▶ [Raw data]:
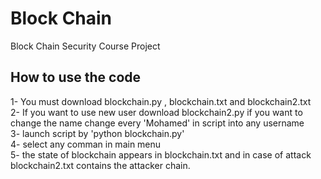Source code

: # Block Chain
 Block Chain Security Course Project
## How to use the code
1- You must download blockchain.py , blockchain.txt and blockchain2.txt <br>
2- If you want to use new user download blockchain2.py if you want to change the name change every 'Mohamed' in script into any username <br>
3- launch script by 'python blockchain.py' <br>
4- select any comman in main menu <br>
5- the state of blockchain appears in blockchain.txt and in case of attack blockchain2.txt contains the attacker chain.
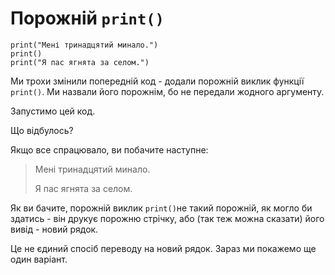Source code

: # Порожній `print()`

`print("Мені тринадцятий минало.")`  
`print()`  
`print("Я пас ягнята за селом.")`

Ми трохи змінили попередній код - додали порожній виклик функції `print()`. Ми назвали його порожнім, бо не передали жодного аргументу.

Запустимо цей код.

Що відбулось?

Якщо все спрацювало, ви побачите наступне:

> Мені тринадцятий минало.   
>  
> Я пас ягнята за селом.

Як ви бачите, порожній виклик `print()`не такий порожній, як могло би здатись - він друкує порожню стрічку, або (так теж можна сказати) його вивід - новий рядок.

Це не єдиний спосіб переводу на новий рядок. Зараз ми покажемо ще один варіант.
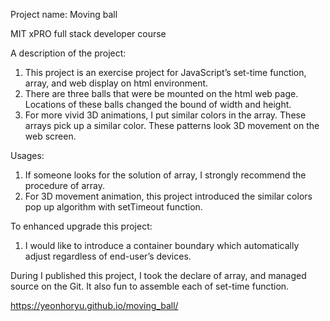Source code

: Project name: Moving ball  

MIT xPRO full stack developer course


A description of the project: 
1.	This project is an exercise project for JavaScript’s set-time function, array, and web display on html environment.
2.	There are three balls that were be mounted on the html web page. Locations of these balls changed the bound of width and height.
3.	For more vivid 3D animations, I put similar colors in the array. These arrays pick up a similar color. These patterns look 3D movement on the web screen. 


Usages:
1.	If someone looks for the solution of array, I strongly recommend the procedure of array. 
2.	For 3D movement animation, this project introduced the similar colors pop up algorithm with setTimeout function.


To enhanced upgrade this project: 
1.	I would like to introduce a container boundary which automatically adjust regardless of end-user’s devices.


During I published this project, I took the declare of array, and managed source on the Git. It also fun to assemble each of set-time function.

https://yeonhoryu.github.io/moving_ball/
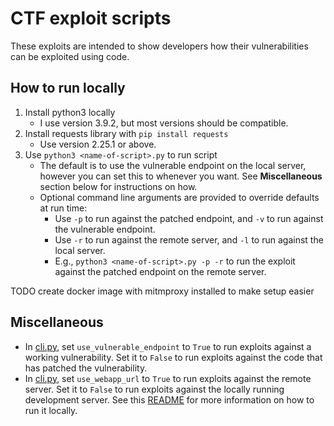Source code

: # CTF exploit scripts
These exploits are intended to show developers how their vulnerabilities can be exploited using code.

## How to run locally
1. Install python3 locally
    * I use version 3.9.2, but most versions should be compatible.
1. Install requests library with `pip install requests`
    * Use version 2.25.1 or above.
1. Use `python3 <name-of-script>.py` to run script
    * The default is to use the vulnerable endpoint on the local server, however you can set this to whenever you want. See **Miscellaneous** section below for instructions on how.
    * Optional command line arguments are provided to override defaults at run time:
        * Use `-p` to run against the patched endpoint, and `-v` to run against the vulnerable endpoint.
        * Use `-r` to run against the remote server, and `-l` to run against the local server.
        * E.g., `python3 <name-of-script>.py -p -r` to run the exploit against the patched endpoint on the remote server.

TODO create docker image with mitmproxy installed to make setup easier

## Miscellaneous
* In [cli.py](cli.py), set `use_vulnerable_endpoint` to `True` to run exploits against a working vulnerability. Set it to `False` to run exploits against the code that has patched the vulnerability.
* In [cli.py](cli.py), set `use_webapp_url` to `True` to run exploits against the remote server. Set it to `False` to run exploits against the locally running development server. See this [README](../README.md) for more information on how to run it locally.
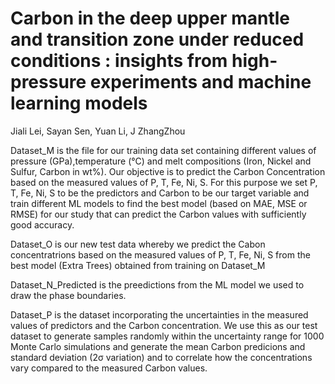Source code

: # Carbon in the deep upper mantle and transition zone under reduced conditions : insights from high-pressure experiments and machine learning models
Jiali Lei, Sayan Sen, Yuan Li, J ZhangZhou

Dataset_M is the file for our training data set containing different values of pressure (GPa),temperature (°C) and melt compositions (Iron, Nickel and Sulfur, Carbon in wt%). Our objective is to predict the Carbon Concentration based on the measured values of P, T, Fe, Ni, S. For this purpose we set P, T, Fe, Ni, S to be the predictors and Carbon to be our target variable and train different ML models to find the best model (based on MAE, MSE or RMSE) for our study that can predict the Carbon values with sufficiently good accuracy.

Dataset_O is our new test data whereby we predict the Cabon concentratrions based on the measured values of P, T, Fe, Ni, S from the best model (Extra Trees) obtained from training on Dataset_M  

Dataset_N_Predicted is the preedictions from the ML model we used to draw the phase boundaries. 

Dataset_P is the dataset incorporating the uncertainties in the measured values of predictors and the Carbon concentration. We use this as our test dataset to generate samples randomly within the uncertainty range for 1000 Monte Carlo simulations and generate the mean Carbon predicions and standard deviation (2σ variation) and to correlate how the concentrations vary compared to the measured Carbon values.  
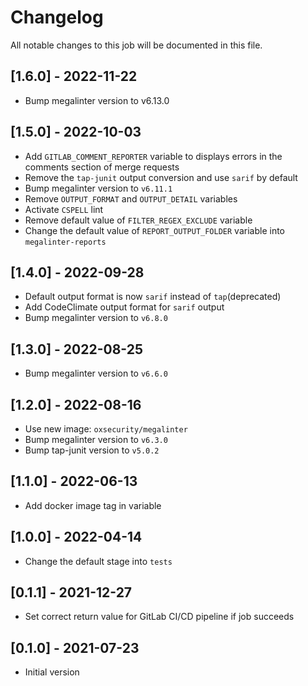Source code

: # Changelog
All notable changes to this job will be documented in this file.

## [1.6.0] - 2022-11-22
* Bump megalinter version to v6.13.0

## [1.5.0] - 2022-10-03
* Add `GITLAB_COMMENT_REPORTER` variable to displays errors in the comments section of merge requests
* Remove the `tap-junit` output conversion and use `sarif` by default
* Bump megalinter version to `v6.11.1`
* Remove `OUTPUT_FORMAT` and `OUTPUT_DETAIL` variables
* Activate `CSPELL` lint
* Remove default value of `FILTER_REGEX_EXCLUDE` variable
* Change the default value of `REPORT_OUTPUT_FOLDER` variable into `megalinter-reports`

## [1.4.0] - 2022-09-28
* Default output format is now `sarif` instead of `tap`(deprecated)
* Add CodeClimate output format for `sarif` output
* Bump megalinter version to `v6.8.0`

## [1.3.0] - 2022-08-25
* Bump megalinter version to `v6.6.0`

## [1.2.0] - 2022-08-16
* Use new image: `oxsecurity/megalinter`
* Bump megalinter version to `v6.3.0`
* Bump tap-junit version to `v5.0.2`

## [1.1.0] - 2022-06-13
* Add docker image tag in variable

## [1.0.0] - 2022-04-14
* Change the default stage into `tests`

## [0.1.1] - 2021-12-27
* Set correct return value for GitLab CI/CD pipeline if job succeeds

## [0.1.0] - 2021-07-23
* Initial version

▶ [Work task]: Reproduce the entries exactly. Do not carry over any picture.

▶ [Task solution]:
Source code

: # Block Chain
 Block Chain Security Course Project
## How to use the code
1- You must download blockchain.py , blockchain.txt and blockchain2.txt <br>
2- If you want to use new user download blockchain2.py if you want to change the name change every 'Mohamed' in script into any username <br>
3- launch script by 'python blockchain.py' <br>
4- select any comman in main menu <br>
5- the state of blockchain appears in blockchain.txt and in case of attack blockchain2.txt contains the attacker chain.
Source code

: # Порожній `print()`

`print("Мені тринадцятий минало.")`  
`print()`  
`print("Я пас ягнята за селом.")`

Ми трохи змінили попередній код - додали порожній виклик функції `print()`. Ми назвали його порожнім, бо не передали жодного аргументу.

Запустимо цей код.

Що відбулось?

Якщо все спрацювало, ви побачите наступне:

> Мені тринадцятий минало.   
>  
> Я пас ягнята за селом.

Як ви бачите, порожній виклик `print()`не такий порожній, як могло би здатись - він друкує порожню стрічку, або (так теж можна сказати) його вивід - новий рядок.

Це не єдиний спосіб переводу на новий рядок. Зараз ми покажемо ще один варіант.
Source code

: Project name: Moving ball  

MIT xPRO full stack developer course


A description of the project: 
1.	This project is an exercise project for JavaScript’s set-time function, array, and web display on html environment.
2.	There are three balls that were be mounted on the html web page. Locations of these balls changed the bound of width and height.
3.	For more vivid 3D animations, I put similar colors in the array. These arrays pick up a similar color. These patterns look 3D movement on the web screen. 


Usages:
1.	If someone looks for the solution of array, I strongly recommend the procedure of array. 
2.	For 3D movement animation, this project introduced the similar colors pop up algorithm with setTimeout function.


To enhanced upgrade this project: 
1.	I would like to introduce a container boundary which automatically adjust regardless of end-user’s devices.


During I published this project, I took the declare of array, and managed source on the Git. It also fun to assemble each of set-time function.

https://yeonhoryu.github.io/moving_ball/
Source code

: # CTF exploit scripts
These exploits are intended to show developers how their vulnerabilities can be exploited using code.

## How to run locally
1. Install python3 locally
    * I use version 3.9.2, but most versions should be compatible.
1. Install requests library with `pip install requests`
    * Use version 2.25.1 or above.
1. Use `python3 <name-of-script>.py` to run script
    * The default is to use the vulnerable endpoint on the local server, however you can set this to whenever you want. See **Miscellaneous** section below for instructions on how.
    * Optional command line arguments are provided to override defaults at run time:
        * Use `-p` to run against the patched endpoint, and `-v` to run against the vulnerable endpoint.
        * Use `-r` to run against the remote server, and `-l` to run against the local server.
        * E.g., `python3 <name-of-script>.py -p -r` to run the exploit against the patched endpoint on the remote server.

TODO create docker image with mitmproxy installed to make setup easier

## Miscellaneous
* In [cli.py](cli.py), set `use_vulnerable_endpoint` to `True` to run exploits against a working vulnerability. Set it to `False` to run exploits against the code that has patched the vulnerability.
* In [cli.py](cli.py), set `use_webapp_url` to `True` to run exploits against the remote server. Set it to `False` to run exploits against the locally running development server. See this [README](../README.md) for more information on how to run it locally.
Source code

: # Carbon in the deep upper mantle and transition zone under reduced conditions : insights from high-pressure experiments and machine learning models
Jiali Lei, Sayan Sen, Yuan Li, J ZhangZhou

Dataset_M is the file for our training data set containing different values of pressure (GPa),temperature (°C) and melt compositions (Iron, Nickel and Sulfur, Carbon in wt%). Our objective is to predict the Carbon Concentration based on the measured values of P, T, Fe, Ni, S. For this purpose we set P, T, Fe, Ni, S to be the predictors and Carbon to be our target variable and train different ML models to find the best model (based on MAE, MSE or RMSE) for our study that can predict the Carbon values with sufficiently good accuracy.

Dataset_O is our new test data whereby we predict the Cabon concentratrions based on the measured values of P, T, Fe, Ni, S from the best model (Extra Trees) obtained from training on Dataset_M  

Dataset_N_Predicted is the preedictions from the ML model we used to draw the phase boundaries. 

Dataset_P is the dataset incorporating the uncertainties in the measured values of predictors and the Carbon concentration. We use this as our test dataset to generate samples randomly within the uncertainty range for 1000 Monte Carlo simulations and generate the mean Carbon predicions and standard deviation (2σ variation) and to correlate how the concentrations vary compared to the measured Carbon values.  
Source code

: # Changelog
All notable changes to this job will be documented in this file.

## [1.6.0] - 2022-11-22
* Bump megalinter version to v6.13.0

## [1.5.0] - 2022-10-03
* Add `GITLAB_COMMENT_REPORTER` variable to displays errors in the comments section of merge requests
* Remove the `tap-junit` output conversion and use `sarif` by default
* Bump megalinter version to `v6.11.1`
* Remove `OUTPUT_FORMAT` and `OUTPUT_DETAIL` variables
* Activate `CSPELL` lint
* Remove default value of `FILTER_REGEX_EXCLUDE` variable
* Change the default value of `REPORT_OUTPUT_FOLDER` variable into `megalinter-reports`

## [1.4.0] - 2022-09-28
* Default output format is now `sarif` instead of `tap`(deprecated)
* Add CodeClimate output format for `sarif` output
* Bump megalinter version to `v6.8.0`

## [1.3.0] - 2022-08-25
* Bump megalinter version to `v6.6.0`

## [1.2.0] - 2022-08-16
* Use new image: `oxsecurity/megalinter`
* Bump megalinter version to `v6.3.0`
* Bump tap-junit version to `v5.0.2`

## [1.1.0] - 2022-06-13
* Add docker image tag in variable

## [1.0.0] - 2022-04-14
* Change the default stage into `tests`

## [0.1.1] - 2021-12-27
* Set correct return value for GitLab CI/CD pipeline if job succeeds

## [0.1.0] - 2021-07-23
* Initial version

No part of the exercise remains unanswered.